The most interesting part of my trip was when I was free to travel on my own. Delving into the rich German culture, spending leisure time with a German Journalist, exploring various museums, getting lost in Berlin, and simply taking in the sights…memories I’ll carry for the rest of my life. Whether I was in Dresden’s majestic city center, or riding a bus through the countryside in Meissen, the great expectations one heads off to Europe with were greatly fulfilled thanks to the RIAS Kommission.
There is no best part of the trip because each day was filled with unique opportunities to meet with people and go to places I’ve never been to before. Each day started off with an introduction to a person deeply rooted within society, and a chance for our group to interact with that individual. There’s no better way to learn more about a culture than to speak with those who can pinpoint what structural issues are impacting lives and the issues their communities are facing. Take for example the Hartz IV protests taking place each Monday in cities around Germany. Although some couldn’t care less about what was blocking traffic at six in the evening, many others had firm beliefs when it came to this controversial topic. The divide between the East and the West remains a hot topic. Although the differences are vast, there were some striking similarities both Europe and America are faced with. From controversial voter turnout to the price of tomatoes in the winter…we may all live in separate parts of the world, we still grapple with similar issues.
With that said, you can’t really come to an understanding of a culture until you explore the vast spectrum of hard work all the way to the art of throwing down and partying the night away, as was the case during Oktoberfest. I’m tempted to say what happens in Munich stays in Munich, but it really wasn’t that juicy. It was just a great time at a one of a kind event that leaves silly Americans like myself saying …Germans can do a whole lot more than build luxury cars and create inspiring architecture.
The most heart wrenching day of the trip was when we visited Sachsenhausen, a concentration camp located in the outskirts of Berlin. Here is a place you experience for the most part, alone.
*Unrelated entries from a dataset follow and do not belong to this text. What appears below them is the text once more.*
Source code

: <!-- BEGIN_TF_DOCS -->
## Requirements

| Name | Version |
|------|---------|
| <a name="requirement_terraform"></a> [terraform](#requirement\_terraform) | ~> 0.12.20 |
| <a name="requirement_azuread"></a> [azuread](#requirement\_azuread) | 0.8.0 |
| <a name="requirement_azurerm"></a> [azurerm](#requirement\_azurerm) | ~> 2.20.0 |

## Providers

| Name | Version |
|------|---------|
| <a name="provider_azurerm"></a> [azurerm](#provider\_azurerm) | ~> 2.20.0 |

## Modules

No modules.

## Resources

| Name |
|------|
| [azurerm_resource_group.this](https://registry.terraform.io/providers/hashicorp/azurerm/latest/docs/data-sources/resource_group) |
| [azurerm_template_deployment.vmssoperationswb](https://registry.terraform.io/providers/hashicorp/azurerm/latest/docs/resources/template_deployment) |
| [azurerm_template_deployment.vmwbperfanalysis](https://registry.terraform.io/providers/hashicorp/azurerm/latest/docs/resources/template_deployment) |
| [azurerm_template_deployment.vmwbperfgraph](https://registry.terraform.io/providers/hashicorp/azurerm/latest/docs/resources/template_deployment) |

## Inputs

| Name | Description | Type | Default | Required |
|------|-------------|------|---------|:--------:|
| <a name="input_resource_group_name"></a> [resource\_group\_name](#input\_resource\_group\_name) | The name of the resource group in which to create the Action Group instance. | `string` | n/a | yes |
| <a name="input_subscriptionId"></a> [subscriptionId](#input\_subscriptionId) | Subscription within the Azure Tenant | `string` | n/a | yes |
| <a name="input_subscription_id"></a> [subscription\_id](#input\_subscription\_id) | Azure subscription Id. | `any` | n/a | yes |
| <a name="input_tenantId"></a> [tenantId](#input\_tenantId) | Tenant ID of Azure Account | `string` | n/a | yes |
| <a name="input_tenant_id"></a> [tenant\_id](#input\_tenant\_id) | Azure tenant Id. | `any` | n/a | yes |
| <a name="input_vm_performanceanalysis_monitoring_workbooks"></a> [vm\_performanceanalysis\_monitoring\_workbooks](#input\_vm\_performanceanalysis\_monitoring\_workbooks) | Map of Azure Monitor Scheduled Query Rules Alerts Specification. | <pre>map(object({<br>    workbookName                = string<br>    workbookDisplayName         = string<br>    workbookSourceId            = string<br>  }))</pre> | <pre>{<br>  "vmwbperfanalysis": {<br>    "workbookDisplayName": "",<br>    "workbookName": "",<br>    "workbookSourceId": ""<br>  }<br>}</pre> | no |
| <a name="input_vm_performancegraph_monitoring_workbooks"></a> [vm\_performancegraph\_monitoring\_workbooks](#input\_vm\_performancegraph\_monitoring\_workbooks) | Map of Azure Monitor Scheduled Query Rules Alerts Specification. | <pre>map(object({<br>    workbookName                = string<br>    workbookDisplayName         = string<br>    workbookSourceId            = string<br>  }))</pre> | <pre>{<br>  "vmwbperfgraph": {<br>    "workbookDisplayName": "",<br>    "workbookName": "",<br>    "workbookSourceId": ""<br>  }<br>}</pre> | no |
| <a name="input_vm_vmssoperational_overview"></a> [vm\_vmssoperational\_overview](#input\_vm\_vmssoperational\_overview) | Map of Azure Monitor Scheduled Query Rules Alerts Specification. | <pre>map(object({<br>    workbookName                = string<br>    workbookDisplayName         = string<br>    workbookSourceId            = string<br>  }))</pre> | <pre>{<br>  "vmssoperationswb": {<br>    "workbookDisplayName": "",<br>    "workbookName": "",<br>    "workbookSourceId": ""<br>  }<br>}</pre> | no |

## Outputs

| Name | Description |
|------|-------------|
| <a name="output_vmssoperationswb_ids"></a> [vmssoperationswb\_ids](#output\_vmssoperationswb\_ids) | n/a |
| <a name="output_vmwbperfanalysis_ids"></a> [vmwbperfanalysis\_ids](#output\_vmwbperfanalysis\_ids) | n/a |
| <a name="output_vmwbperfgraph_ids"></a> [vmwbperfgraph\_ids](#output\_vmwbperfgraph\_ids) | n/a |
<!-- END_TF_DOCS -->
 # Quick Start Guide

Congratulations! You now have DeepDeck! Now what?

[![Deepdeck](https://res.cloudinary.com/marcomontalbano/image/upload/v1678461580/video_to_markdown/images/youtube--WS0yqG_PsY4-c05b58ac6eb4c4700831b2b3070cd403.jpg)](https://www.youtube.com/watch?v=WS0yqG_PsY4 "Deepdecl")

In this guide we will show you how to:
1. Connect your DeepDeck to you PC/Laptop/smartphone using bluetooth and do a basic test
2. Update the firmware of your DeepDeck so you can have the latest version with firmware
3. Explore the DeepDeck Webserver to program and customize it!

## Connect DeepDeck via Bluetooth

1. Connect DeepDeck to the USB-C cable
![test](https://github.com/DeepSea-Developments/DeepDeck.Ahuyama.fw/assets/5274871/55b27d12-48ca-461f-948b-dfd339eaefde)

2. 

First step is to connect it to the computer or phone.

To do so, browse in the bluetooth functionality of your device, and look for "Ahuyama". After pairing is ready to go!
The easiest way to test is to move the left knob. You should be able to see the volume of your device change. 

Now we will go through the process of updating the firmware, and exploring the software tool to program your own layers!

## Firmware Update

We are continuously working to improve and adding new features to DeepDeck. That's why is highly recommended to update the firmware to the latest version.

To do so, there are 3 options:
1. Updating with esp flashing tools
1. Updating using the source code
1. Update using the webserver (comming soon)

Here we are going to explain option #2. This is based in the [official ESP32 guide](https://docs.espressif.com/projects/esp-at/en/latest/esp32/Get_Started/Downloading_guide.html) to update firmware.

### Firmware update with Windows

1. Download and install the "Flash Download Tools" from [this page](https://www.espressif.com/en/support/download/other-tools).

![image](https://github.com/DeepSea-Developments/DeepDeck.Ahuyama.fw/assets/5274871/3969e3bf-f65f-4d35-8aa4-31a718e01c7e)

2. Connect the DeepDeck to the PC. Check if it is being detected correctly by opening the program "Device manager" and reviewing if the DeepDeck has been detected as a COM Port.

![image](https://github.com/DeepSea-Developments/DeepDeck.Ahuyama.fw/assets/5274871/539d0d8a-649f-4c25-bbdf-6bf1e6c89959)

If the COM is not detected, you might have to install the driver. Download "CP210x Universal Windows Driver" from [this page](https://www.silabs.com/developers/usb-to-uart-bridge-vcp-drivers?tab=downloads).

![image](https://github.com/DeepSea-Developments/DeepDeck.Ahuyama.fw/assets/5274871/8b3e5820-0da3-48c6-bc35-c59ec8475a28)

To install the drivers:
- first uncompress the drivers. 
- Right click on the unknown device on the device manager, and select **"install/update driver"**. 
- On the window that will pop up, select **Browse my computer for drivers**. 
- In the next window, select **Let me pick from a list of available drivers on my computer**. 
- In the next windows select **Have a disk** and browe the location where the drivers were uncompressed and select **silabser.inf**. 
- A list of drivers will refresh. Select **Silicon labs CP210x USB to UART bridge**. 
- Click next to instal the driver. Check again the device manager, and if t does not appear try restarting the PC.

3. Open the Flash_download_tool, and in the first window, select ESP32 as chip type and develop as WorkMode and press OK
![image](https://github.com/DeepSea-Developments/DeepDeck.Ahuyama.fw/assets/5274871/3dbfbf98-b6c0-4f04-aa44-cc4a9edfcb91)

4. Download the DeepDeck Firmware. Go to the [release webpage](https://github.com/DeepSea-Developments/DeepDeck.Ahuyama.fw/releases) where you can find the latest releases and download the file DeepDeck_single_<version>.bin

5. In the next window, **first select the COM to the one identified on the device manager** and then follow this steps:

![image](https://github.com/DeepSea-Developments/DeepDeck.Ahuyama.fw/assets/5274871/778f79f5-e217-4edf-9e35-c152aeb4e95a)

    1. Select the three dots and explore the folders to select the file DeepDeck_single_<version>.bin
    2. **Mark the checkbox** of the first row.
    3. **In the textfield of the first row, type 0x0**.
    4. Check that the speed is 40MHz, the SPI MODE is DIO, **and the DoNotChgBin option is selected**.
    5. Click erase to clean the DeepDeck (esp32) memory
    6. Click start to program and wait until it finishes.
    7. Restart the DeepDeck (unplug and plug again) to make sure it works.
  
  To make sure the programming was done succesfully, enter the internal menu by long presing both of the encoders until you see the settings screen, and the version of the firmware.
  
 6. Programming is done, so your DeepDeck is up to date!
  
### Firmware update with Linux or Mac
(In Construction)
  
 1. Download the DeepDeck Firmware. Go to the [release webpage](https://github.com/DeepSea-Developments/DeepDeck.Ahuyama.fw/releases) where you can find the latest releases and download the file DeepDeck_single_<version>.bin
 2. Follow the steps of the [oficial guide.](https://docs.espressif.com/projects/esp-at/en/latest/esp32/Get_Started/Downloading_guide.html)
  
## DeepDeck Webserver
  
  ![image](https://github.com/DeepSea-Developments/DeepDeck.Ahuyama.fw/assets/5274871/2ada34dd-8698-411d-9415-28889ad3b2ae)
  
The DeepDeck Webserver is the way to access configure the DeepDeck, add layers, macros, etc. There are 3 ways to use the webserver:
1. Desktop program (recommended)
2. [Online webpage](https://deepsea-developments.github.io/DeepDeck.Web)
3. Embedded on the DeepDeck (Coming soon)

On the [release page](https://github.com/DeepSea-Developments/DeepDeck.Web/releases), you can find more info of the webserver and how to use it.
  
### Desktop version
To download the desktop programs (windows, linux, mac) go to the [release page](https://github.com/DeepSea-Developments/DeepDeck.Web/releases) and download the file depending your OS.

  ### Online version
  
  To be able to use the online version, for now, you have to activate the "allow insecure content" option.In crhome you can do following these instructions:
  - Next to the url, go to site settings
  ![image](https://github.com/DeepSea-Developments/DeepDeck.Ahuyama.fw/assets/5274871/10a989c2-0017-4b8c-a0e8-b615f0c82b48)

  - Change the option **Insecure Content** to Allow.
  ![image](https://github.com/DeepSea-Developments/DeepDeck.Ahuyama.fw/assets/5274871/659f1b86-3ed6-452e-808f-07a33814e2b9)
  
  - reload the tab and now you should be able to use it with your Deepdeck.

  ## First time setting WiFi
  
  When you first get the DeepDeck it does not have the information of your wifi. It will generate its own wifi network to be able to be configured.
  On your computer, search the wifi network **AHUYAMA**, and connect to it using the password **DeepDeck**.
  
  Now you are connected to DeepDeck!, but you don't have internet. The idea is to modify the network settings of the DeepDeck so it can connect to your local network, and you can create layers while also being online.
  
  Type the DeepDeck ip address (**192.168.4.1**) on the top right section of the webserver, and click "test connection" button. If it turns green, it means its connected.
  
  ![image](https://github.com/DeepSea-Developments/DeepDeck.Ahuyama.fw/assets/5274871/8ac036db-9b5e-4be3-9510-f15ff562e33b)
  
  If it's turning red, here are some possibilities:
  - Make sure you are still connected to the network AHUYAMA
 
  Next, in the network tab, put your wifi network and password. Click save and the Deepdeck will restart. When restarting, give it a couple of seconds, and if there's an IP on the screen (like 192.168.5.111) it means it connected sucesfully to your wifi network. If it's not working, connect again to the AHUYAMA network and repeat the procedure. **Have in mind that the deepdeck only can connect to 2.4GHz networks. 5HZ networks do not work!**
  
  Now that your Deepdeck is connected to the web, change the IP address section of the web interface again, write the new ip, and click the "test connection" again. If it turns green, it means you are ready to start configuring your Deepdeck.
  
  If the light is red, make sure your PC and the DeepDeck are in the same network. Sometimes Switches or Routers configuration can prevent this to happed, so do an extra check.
Reading the stories of men, women and children and learning how these people’s lives were torn apart. Reading how some families managed to find each other again one day, while others were never heard from again. You read a line about this family then look at their pictures, read some more and the ball forms in your throat…the tears well up in your eyes and pain, torture and sadness besieges your existence. Sixty years later you’re standing in the place where these lives were corrupted by hate. Although we’ve all heard the stories, only by going there and standing on the grounds where the most horrific acts committed against mankind will bring you to this new understanding of a time that can never be forgotten.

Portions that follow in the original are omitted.